Sonata Da Chiesa
Composed by Brian Joyce
Published by Cimarron Music Press
Includes score and parts
Flute, Oboe, Clarinet (A or Bb), Bassoon, and Harpsichord
I. Adagio – Es ist ein' Ros entsprungen (Lo, How a Rose e'er Blooming)
(source: Alte Chatholische Geistliche Kirchengesang, Cologne, 1599)
II. Allegretto – Vom Himmel hoch, da komm' ich her (From Heaven Above to Earth I Come)
(source: Geistliche Lieder, Leipzig, 1539, attr. Martin Luther)
III. Andante – Joseph lieber, Joseph mein (Joseph Dearest, Joseph Mine)
(source: Catholisch Cantual, Mainz, 1605)
IV. Allegro – In Dulci Jubilo (Good Christian Men, Rejoice)
(source: Piae Cantiones, 1582)
The Sonata da Chiesa, or “church sonata,” was one of several new musical genres which appeared during the early to middle Baroque. At a time when much musical instrumental music was intended for dancing, the theater and entertainment, the Sonata da Chiesa was more of a serious, abstract concert piece, making it the direct ancestor of the sonata as it has come down to us through Beethoven, Brahms and Bartok. The earlier form had some distinctive features, of course. For one thing, four movements were standard, in the order slow-fast-slow-fast. For another, these sonatas were usually written for one or more melody instruments (nearly always strings) and continuo. In the present reworking of the old form, the harpsichord is more of an equal partner in the proceedings and I found that woodwinds gave more of the neoclassical flavor I was after.

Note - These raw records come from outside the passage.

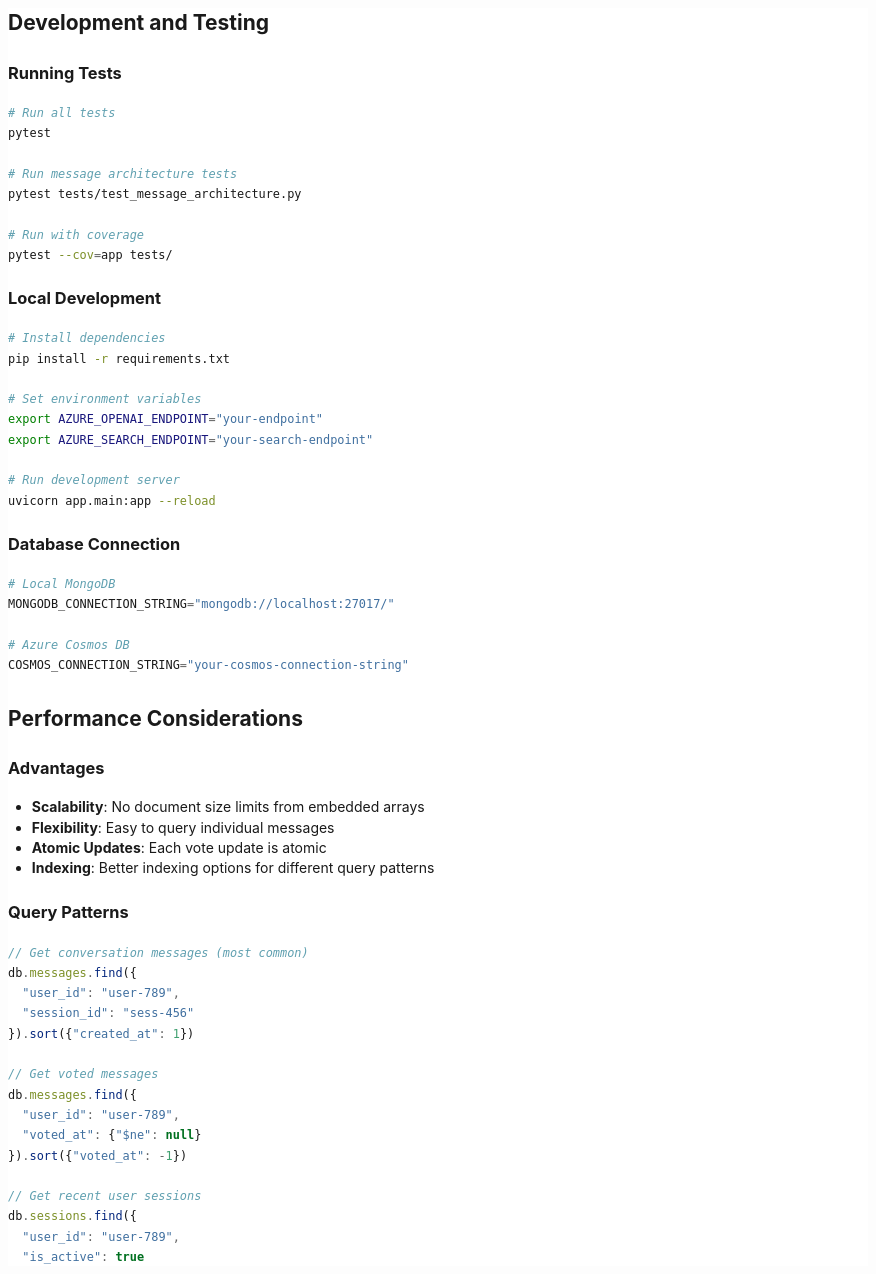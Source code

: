 ## Development and Testing

### Running Tests
```bash
# Run all tests
pytest

# Run message architecture tests  
pytest tests/test_message_architecture.py

# Run with coverage
pytest --cov=app tests/
```

### Local Development
```bash
# Install dependencies
pip install -r requirements.txt

# Set environment variables
export AZURE_OPENAI_ENDPOINT="your-endpoint"
export AZURE_SEARCH_ENDPOINT="your-search-endpoint"

# Run development server
uvicorn app.main:app --reload
```

### Database Connection
```python
# Local MongoDB
MONGODB_CONNECTION_STRING="mongodb://localhost:27017/"

# Azure Cosmos DB
COSMOS_CONNECTION_STRING="your-cosmos-connection-string"
```

## Performance Considerations

### Advantages
- **Scalability**: No document size limits from embedded arrays
- **Flexibility**: Easy to query individual messages
- **Atomic Updates**: Each vote update is atomic
- **Indexing**: Better indexing options for different query patterns

### Query Patterns
```javascript
// Get conversation messages (most common)
db.messages.find({
  "user_id": "user-789",
  "session_id": "sess-456"
}).sort({"created_at": 1})

// Get voted messages
db.messages.find({
  "user_id": "user-789", 
  "voted_at": {"$ne": null}
}).sort({"voted_at": -1})

// Get recent user sessions
db.sessions.find({
  "user_id": "user-789",
  "is_active": true
```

For my sonata I have taken this Italian baroque form and based each movement on German Christmas tunes from the 16th century. Attentive ears may also notice elements from French music history, ranging from the Ars Nova to Darius Milhaud. So there is a pan-European, polystylistic blending of all sorts of things here. There is quite a bit of rule-breaking as well; perhaps that is the distinctly American contribution.
The first movement is a brief introductory Adagio which functions something like the matte around a painting, creating a gateway to the world within. The second is built like a baroque chorale prelude with the flute singing out phrases of the cantus firmus over an independent texture extablished by the other instruments. The third movement wraps a simple cradle song in a delicate polytonal haze, resulting in a sound which one friend has described as “like hearing a kaleidoscope,” with bits and pieces constantly breaking apart and reforming. The last movement, a 9/8 gigue, skips along like a happy child until the closing measures which fairly sparkle off the page.